The connection is even more complex when acknowledging that the word pornography appeared initially in an artistic context. In the 19th century, the German historian C. O. Müller used the Greek word "pornography" (meaning “writing about prostitutes”) to refer to art museums’ collections. There is still much controversy in the art field that pornography cannot be considered art. If it's art, it's not pornography. Which begs the question, where do we draw the line between the female body as a sexual figure versus an artistic figure? 

However, since art has been mainly consumed throughout history by elites, female nudity is a form of perpetuating “soft porn” for the wealthy and dominant circles of society. In fact, artistic circles consent and approve of the exposition of nudity in art, but not in real life. For example, in 2016 the performative artist Deborah de Robertis undressed in front of "Olympia", painted by Edouard Manet in 1863, and reproduced the pose of the nude figure facing the visitors. Deborah was arrested following the museum's complaint of sexual exhibitionism. This event further proves that the real–life female body has been marginalized and sexualized to a point in which it cannot be considered art, only pornographic. Society puts value in art pieces that contain nudity in renowned museums and galleries, but marginalizes those in real life.

In her program, The Shock of the Nude, Mary Beard, Cambridge scholar and classicist, criticizes the abundance of female nudes and how the sexualized female bodies in art meet male desires. According to the author, for centuries female nudity paintings were made by men, commissioned by men, and aimed at male delight, essentially serving as soft porn for male elites. 
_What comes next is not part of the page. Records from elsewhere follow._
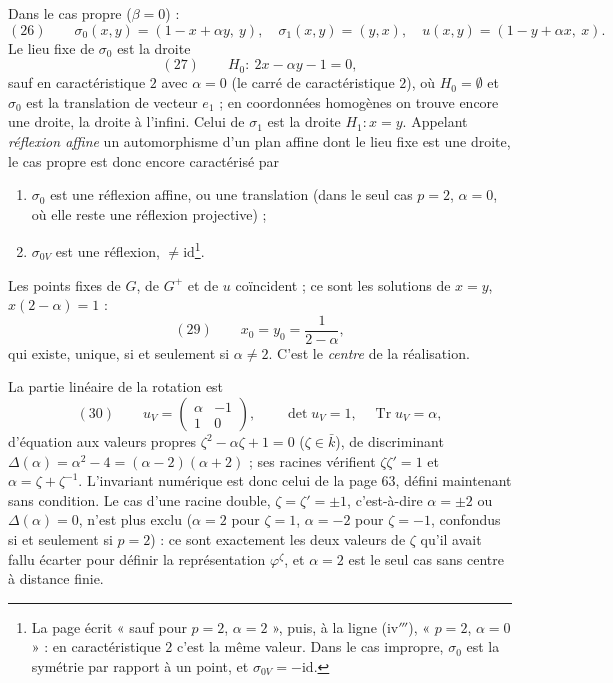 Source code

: \documentclass[11pt,a4paper]{article}
\begin{document}
Dans le cas propre ($\beta = 0$) :
\[
  (26) \qquad \sigma_0(x, y) = (1 - x + \alpha y,\ y), \quad
  \sigma_1(x, y) = (y, x), \quad u(x, y) = (1 - y + \alpha x,\ x) .
\]
Le lieu fixe de $\sigma_0$ est la droite
\[
  (27) \qquad H_0 : \ 2x - \alpha y - 1 = 0 ,
\]
sauf en caractéristique $2$ avec $\alpha = 0$ (le carré de caractéristique
$2$), où $H_0 = \emptyset$ et $\sigma_0$ est la translation de vecteur $e_1$ ;
en coordonnées homogènes on trouve encore une droite, la droite à l'infini.
Celui de $\sigma_1$ est la droite $H_1 : x = y$. Appelant \emph{réflexion
affine} un automorphisme d'un plan affine dont le lieu fixe est une droite, le
cas propre est donc encore caractérisé par
\begin{enumerate}
  \item[(iv$'''$)] $\sigma_0$ est une réflexion affine, ou une translation
    (dans le seul cas $p = 2$, $\alpha = 0$, où elle reste une réflexion
    projective) ;
  \item[(iv$^{\mathrm{iv}}$)] $\sigma_{0V}$ est une réflexion, $\neq
    \mathrm{id}$\footnote{La page écrit « sauf pour $p = 2$, $\alpha = 2$ »,
    puis, à la ligne (iv$'''$), « $p = 2$, $\alpha = 0$ » : en caractéristique
    $2$ c'est la même valeur. Dans le cas impropre, $\sigma_0$ est la symétrie
    par rapport à un point, et $\sigma_{0V} = -\mathrm{id}$.}.
\end{enumerate}

Les points fixes de $G$, de $G^{+}$ et de $u$ coïncident ; ce sont les
solutions de $x = y$, $x(2 - \alpha) = 1$ :
\[
  (29) \qquad x_0 = y_0 = \frac{1}{2 - \alpha} ,
\]
qui existe, unique, si et seulement si $\alpha \neq 2$. C'est le \emph{centre}
de la réalisation.

La partie linéaire de la rotation est
\[
  (30) \qquad u_V = \begin{pmatrix} \alpha & -1 \\ 1 & 0 \end{pmatrix}, \qquad
  \det u_V = 1, \quad \operatorname{Tr} u_V = \alpha ,
\]
d'équation aux valeurs propres $\zeta^2 - \alpha\zeta + 1 = 0$ ($\zeta \in
\bar k$), de discriminant $\Delta(\alpha) = \alpha^2 - 4 = (\alpha -
2)(\alpha + 2)$ ; ses racines vérifient $\zeta\zeta' = 1$ et $\alpha = \zeta +
\zeta^{-1}$. L'invariant numérique est donc celui de la page 63, défini
maintenant sans condition. Le cas d'une racine double, $\zeta = \zeta' = \pm
1$, c'est-à-dire $\alpha = \pm 2$ ou $\Delta(\alpha) = 0$, n'est plus exclu
($\alpha = 2$ pour $\zeta = 1$, $\alpha = -2$ pour $\zeta = -1$, confondus
si et seulement si $p = 2$) : ce sont exactement les deux valeurs de $\zeta$
qu'il avait fallu écarter pour définir la représentation $\varphi^\zeta$, et
$\alpha = 2$ est le seul cas sans centre à distance finie.
\end{document}
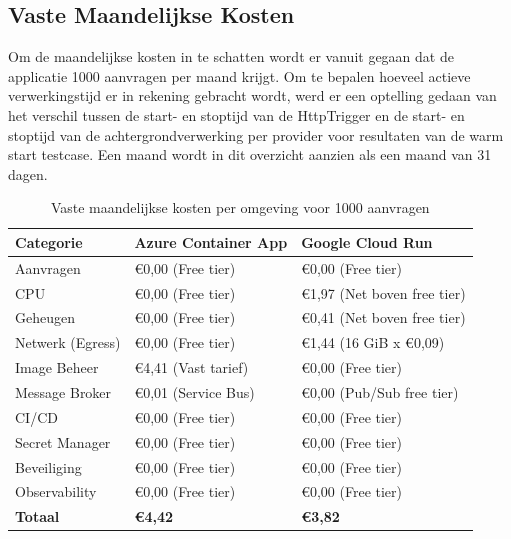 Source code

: \subsection{Vaste Maandelijkse Kosten}

Om de maandelijkse kosten in te schatten wordt er vanuit gegaan dat de applicatie 1000 aanvragen per maand krijgt. Om te bepalen hoeveel actieve verwerkingstijd er in rekening gebracht wordt, werd er een optelling gedaan van het verschil tussen de start- en stoptijd van de HttpTrigger en de start- en stoptijd van de achtergrondverwerking per provider voor resultaten van de warm start testcase. Een maand wordt in dit overzicht aanzien als een maand van 31 dagen.

\begin{table}[H]
    \centering
    \caption{Vaste maandelijkse kosten per omgeving voor 1000 aanvragen}
    \label{tab:maandelijkse-kost}
    \begin{tabular}{|l|l|l|}
        \hline
        \textbf{Categorie} & \textbf{Azure Container App} & \textbf{Google Cloud Run} \\ \hline
        Aanvragen & €0,00 (Free tier) & €0,00 (Free tier) \\ \hline
        CPU & €0,00 (Free tier) & €1,97 (Net boven free tier) \\ \hline
        Geheugen & €0,00 (Free tier) & €0,41 (Net boven free tier) \\ \hline
        Netwerk (Egress) & €0,00 (Free tier) & €1,44 (16 GiB x €0,09) \\ \hline
        Image Beheer & €4,41 (Vast tarief) & €0,00 (Free tier) \\ \hline
        Message Broker & €0,01 (Service Bus) & €0,00 (Pub/Sub free tier) \\ \hline
        CI/CD & €0,00 (Free tier) & €0,00 (Free tier) \\ \hline
        Secret Manager & €0,00 (Free tier) & €0,00 (Free tier) \\ \hline
        Beveiliging & €0,00 (Free tier) & €0,00 (Free tier) \\ \hline
        Observability & €0,00 (Free tier) & €0,00 (Free tier) \\ \hline \hline
        \textbf{Totaal} & \textbf{€4,42} & \textbf{€3,82} \\ \hline
    \end{tabular}
\end{table}

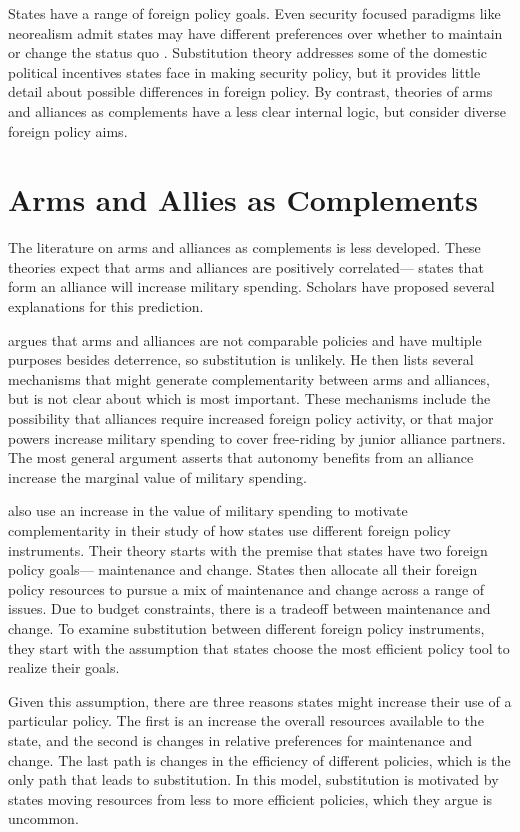 \documentclass[12pt]{article}
\begin{document}
States have a range of foreign policy goals. Even security focused paradigms like neorealism admit states may have different preferences over whether to maintain or change the status quo \citep{Schweller1994, Walt2009}. Substitution theory addresses some of the domestic political incentives states face in making security policy, but it provides little detail about possible differences in foreign policy. By contrast, theories of arms and alliances as complements have a less clear internal logic, but consider diverse foreign policy aims. 


\section*{Arms and Allies as Complements}

The literature on arms and alliances as complements is less developed. These theories expect that arms and alliances are positively correlated--- states that form an alliance will increase military spending. Scholars have proposed several explanations for this prediction.

\citet{Diehl1994} argues that arms and alliances are not comparable policies and have multiple purposes besides deterrence, so substitution is unlikely. He then lists several mechanisms that might generate complementarity between arms and alliances, but is not clear about which is most important. These mechanisms include the possibility that alliances require increased foreign policy activity, or that major powers increase military spending to cover free-riding by junior alliance partners. The most general argument asserts that autonomy benefits from an alliance increase the marginal value of military spending.

\citet{MorganPalmer2006} also use an increase in the value of military spending to motivate complementarity in their study of how states use different foreign policy instruments. Their theory starts with the premise that states have two foreign policy goals--- maintenance and change. States then allocate all their foreign policy resources to pursue a mix of maintenance and change across a range of issues. Due to budget constraints, there is a tradeoff between maintenance and change. To examine substitution between different foreign policy instruments, they start with the assumption that states choose the most efficient policy tool to realize their goals. 

Given this assumption, there are three reasons states might increase their use of a particular policy. The first is an increase the overall resources available to the state, and the second is changes in relative preferences for maintenance and change. The last path is changes in the efficiency of different policies, which is the only path that leads to substitution. In this model, substitution is motivated by states moving resources from less to more efficient policies, which they argue is uncommon. 
\end{document}
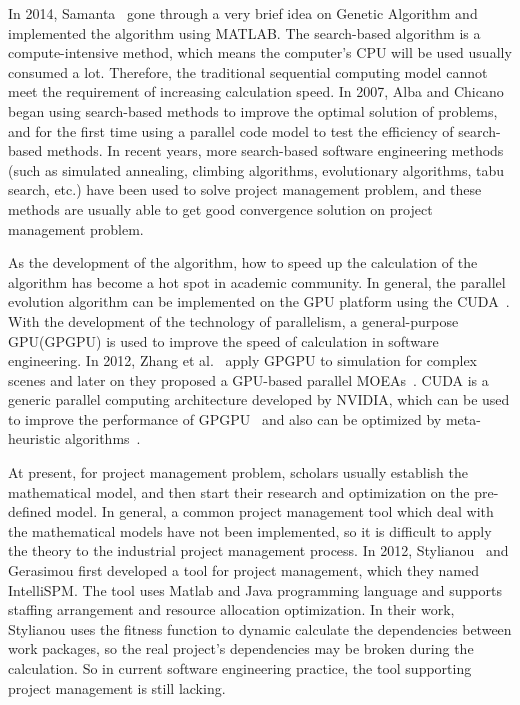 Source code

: In 2014, Samanta~\cite{samanta} gone through a very brief idea on Genetic Algorithm and implemented the algorithm using MATLAB.
The search-based algorithm is a compute-intensive method, which means the
computer's CPU will be used usually consumed a lot. Therefore, the traditional
sequential computing model cannot meet the requirement of increasing calculation
speed. In 2007, Alba and Chicano~\cite{pospichal} began using search-based methods to improve the
optimal solution of problems, and for the first time using a parallel code model
to test the efficiency of search-based methods. In recent
years, more search-based software engineering methods (such as simulated
annealing, climbing algorithms, evolutionary algorithms, tabu search, etc.) have
been used to solve project management problem, and these methods are usually
able to get good convergence solution on project management problem.

As the development of the algorithm, how to speed up the calculation of the algorithm
has become a hot spot in academic community.
In general, the parallel evolution algorithm can be implemented on the GPU platform using the CUDA~\cite{vidal}. With the development of the technology of parallelism, a general-purpose GPU(GPGPU) is used 
to improve the speed of calculation in software engineering. In 2012, Zhang et al.~\cite{zhang} apply GPGPU to
simulation for complex scenes and later on they proposed a GPU-based parallel MOEAs~\cite{li}.
CUDA is a generic parallel computing architecture developed by NVIDIA, which can be used to improve the performance of GPGPU~\cite{langdon2} and also can be optimized by meta-heuristic algorithms~\cite{langdon1}.


At present, for project management problem, scholars usually establish the
mathematical model, and then start their research and optimization on the
pre-defined model. In general, a common project management tool which deal with
the mathematical models have not been implemented, so it is difficult to apply
the theory to the industrial project management process. In 2012, Stylianou~\cite{stylianou} and
Gerasimou first developed a tool for project management, which they named
IntelliSPM. The tool uses Matlab and Java programming language and 
supports staffing arrangement and resource allocation optimization. In
their work, Stylianou uses the fitness function to dynamic calculate the
dependencies between work packages, so the real project's dependencies may be
broken during the calculation. So in current software engineering practice, the
tool supporting project management is still lacking.

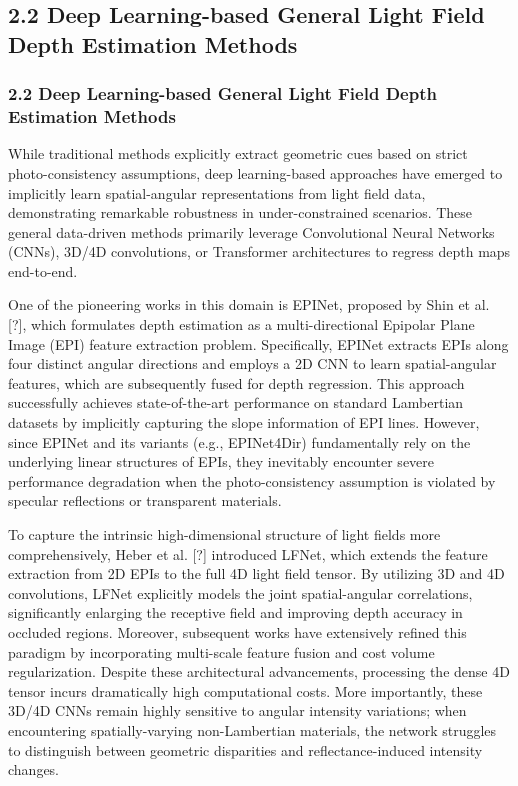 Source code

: \documentclass[journal]{IEEEtran}
\begin{document}
\subsection{2.2 Deep Learning-based General Light Field Depth Estimation Methods}

\subsubsection{2.2 Deep Learning-based General Light Field Depth Estimation Methods}

While traditional methods explicitly extract geometric cues based on strict photo-consistency assumptions, deep learning-based approaches have emerged to implicitly learn spatial-angular representations from light field data, demonstrating remarkable robustness in under-constrained scenarios. These general data-driven methods primarily leverage Convolutional Neural Networks (CNNs), 3D/4D convolutions, or Transformer architectures to regress depth maps end-to-end.

One of the pioneering works in this domain is EPINet, proposed by Shin et al. [?], which formulates depth estimation as a multi-directional Epipolar Plane Image (EPI) feature extraction problem. Specifically, EPINet extracts EPIs along four distinct angular directions and employs a 2D CNN to learn spatial-angular features, which are subsequently fused for depth regression. This approach successfully achieves state-of-the-art performance on standard Lambertian datasets by implicitly capturing the slope information of EPI lines. However, since EPINet and its variants (e.g., EPINet4Dir) fundamentally rely on the underlying linear structures of EPIs, they inevitably encounter severe performance degradation when the photo-consistency assumption is violated by specular reflections or transparent materials.

To capture the intrinsic high-dimensional structure of light fields more comprehensively, Heber et al. [?] introduced LFNet, which extends the feature extraction from 2D EPIs to the full 4D light field tensor. By utilizing 3D and 4D convolutions, LFNet explicitly models the joint spatial-angular correlations, significantly enlarging the receptive field and improving depth accuracy in occluded regions. Moreover, subsequent works have extensively refined this paradigm by incorporating multi-scale feature fusion and cost volume regularization. Despite these architectural advancements, processing the dense 4D tensor incurs dramatically high computational costs. More importantly, these 3D/4D CNNs remain highly sensitive to angular intensity variations; when encountering spatially-varying non-Lambertian materials, the network struggles to distinguish between geometric disparities and reflectance-induced intensity changes.
\end{document}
Beard mentions how rich, white men support the museums with donations of money and works of art. The Guerrilla Girls expose a disturbing dichotomy: In 1989, the price of a singular painting by Jasper Johns ($17.7 million) could purchase at least one work from 67 women artists—including Mary Cassatt and Frida Kahlo. These women were renowned in their own right, but have been historically often underpaid and underrepresented compared to their male counterparts. If museums are not showing a diverse range of artists, then it is no longer serving the purpose of documenting the history of art, but the history of power and money. The minimal presence of female artists from great art museums is an institutional issue, embedded in sexism from the male–dominated gallery owners and art critics.

The female nude in art has served to delight male artists and male viewers (similar to soft porn), but women have begun to utilize art and their own bodies to reclaim power over the narrative. Nudity has become an instrument to challenge sexist standards. In fact, many women began to use the naked body as a symbolic weapon in performances and protests. Carolee Schneemann used the naked body as a canvas, even winning a prize at Cannes in 1969 for a movie that was explicitly sexual. Marina Abramović shocked the art world with her performances, one in which she created a naked living doorway. Viewers were forced to confront nudity in art and in real life at the same time, rather than passively observing it. 

Nudity has always been a factor in female representation, but its reasons and purposes have changed over time. It would be reductive to fix a single meaning for nudity, losing a series of uses and setbacks of women's power by simplifying it to the instrumental use of men. Even though the male gaze is still at the center of using the female body for profit and for consumption, women artists are reclaiming the narrative.